# Other Uses for Firewood



## Gazing in Wonder (Oct 15, 2014)

We got kittens this summer, and they were getting into trouble as kittens do, so I thought I'd make them something that they could climb on. I had also noticed while stacking that some of my firewood this year looked almost too good to burn. The result was a set of firewood stairs leaning on a scratching post and leading up to a platform. I felt a bit like a lunatic sanding, staining, and polyurethaning firewood, but I'm happy with the result. I thought I'd share some pictures:


----------



## Rossco (Oct 15, 2014)

Very innovative. Would never have thought about a firewood stair way. 

Another use. Decoration. My wife doesn't want me to touch the wood stacks. Very rustic.


----------



## PDXpyro (Oct 15, 2014)

That's great!  I've often noticed individual splits here and there that take on a form that could be functionally or aesthetically useful, but that momentary notice usually gets shrugged off in the heat (heh) of the moment, and into the burn stacks they go... this could be an inspiration to keep a special pile for possible future crafty uses.

In a similar creative vein, I've lately been trying to incorporate the seasoning stacks themselves into the landscape in a more functional and visually appealing role as fencing, screening or whatnot.  Got a couple piles that I'll post pictures of at some point that serve a triple purpose: seasoning, landscape-enhancing and wife-appeasing.  ("Look, baby: this is more than just yet ANOTHER firewood stack, it's also attractive and screens off that messy plant-potting area!")


----------



## Cluttermagnet (Oct 15, 2014)

Beautiful. Nice job! Your cats are obviously enjoying it.

I've built a few carpet/wood cat posts, but nothing this well finished.


----------



## firefighterjake (Oct 15, 2014)

Loved these pics. Thanks for sharing.


----------



## Pennsyltucky Chris (Oct 15, 2014)

The problem with kittens is that they turn into cats.


----------



## KD0AXS (Oct 15, 2014)

That looks great! 

We have one of those carpet covered cat towers.
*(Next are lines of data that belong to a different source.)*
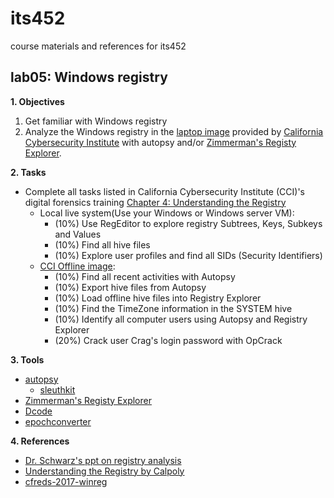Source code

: # its452
course materials and references for its452

## lab05: Windows registry

**1. Objectives**

1. Get familiar with Windows registry
2. Analyze the Windows registry in the [laptop image](https://drive.google.com/file/d/1ayGZIIm91I2GS_8rNUGxc7lIOkn2CbW0/view) provided by [California Cybersecurity Institute](https://cci.calpoly.edu/2019-digital-forensics-downloads) with  autopsy and/or [Zimmerman's Registy Explorer](https://ericzimmerman.github.io).

**2. Tasks**
* Complete all tasks listed in California Cybersecurity Institute (CCI)'s digital forensics training [Chapter 4: Understanding the Registry](https://cci.calpoly.edu/2019-digital-forensics-downloads)
  * Local live system(Use your Windows or Windows server VM):
    * (10%) Use RegEditor to explore registry Subtrees, Keys, Subkeys and Values
    * (10%) Find all hive files
    * (10%) Explore user profiles and find all SIDs (Security Identifiers)
  * [CCI Offline image](https://drive.google.com/file/d/1ayGZIIm91I2GS_8rNUGxc7lIOkn2CbW0/view):
    * (10%) Find all recent activities with Autopsy
    * (10%) Export hive files from Autopsy
    * (10%) Load offline hive files into Registry Explorer
    * (10%) Find the TimeZone information in the SYSTEM hive
    * (10%) Identify all computer users using Autopsy and Registry Explorer
    * (20%) Crack user Crag's login password with OpCrack

**3. Tools**
* [autopsy](http://sleuthkit.org/autopsy/docs/user-docs/)
  * [sleuthkit](http://wiki.sleuthkit.org/index.php?title=Help_Documents)
* [Zimmerman's Registy Explorer](https://ericzimmerman.github.io)
* [Dcode](https://www.digital-detective.net/dcode/)
* [epochconverter](https://www.epochconverter.com/)

**4. References**
* [Dr. Schwarz's ppt on registry analysis](http://www.cse.scu.edu/~tschwarz/COEN252_13/PPT/Windows%20Registry%20Analysis.pptx)
* [Understanding the Registry  by Calpoly](https://cci.calpoly.edu/2019-digital-forensics-downloads)
* [cfreds-2017-winreg](https://www.cfreds.nist.gov/winreg/cfreds-2017-winreg/cfreds-2017-winreg.html)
Apparently it's not good enough. 
You'd never know he broke his right leg and had his femur removed.


----------



## bassJAM (Oct 15, 2014)

Very nice looking Gazing!  I'd post pics of my cat 'crib, but it looks like a shanty next you what you did.  I just used some cedar logs as legs, built two  2x4 frames and covered them with plywood.  the first layer holds the litter boxes, the next holds their food.  I left the cedar legs rough so they can use them as scratching posts and stop using the furniture!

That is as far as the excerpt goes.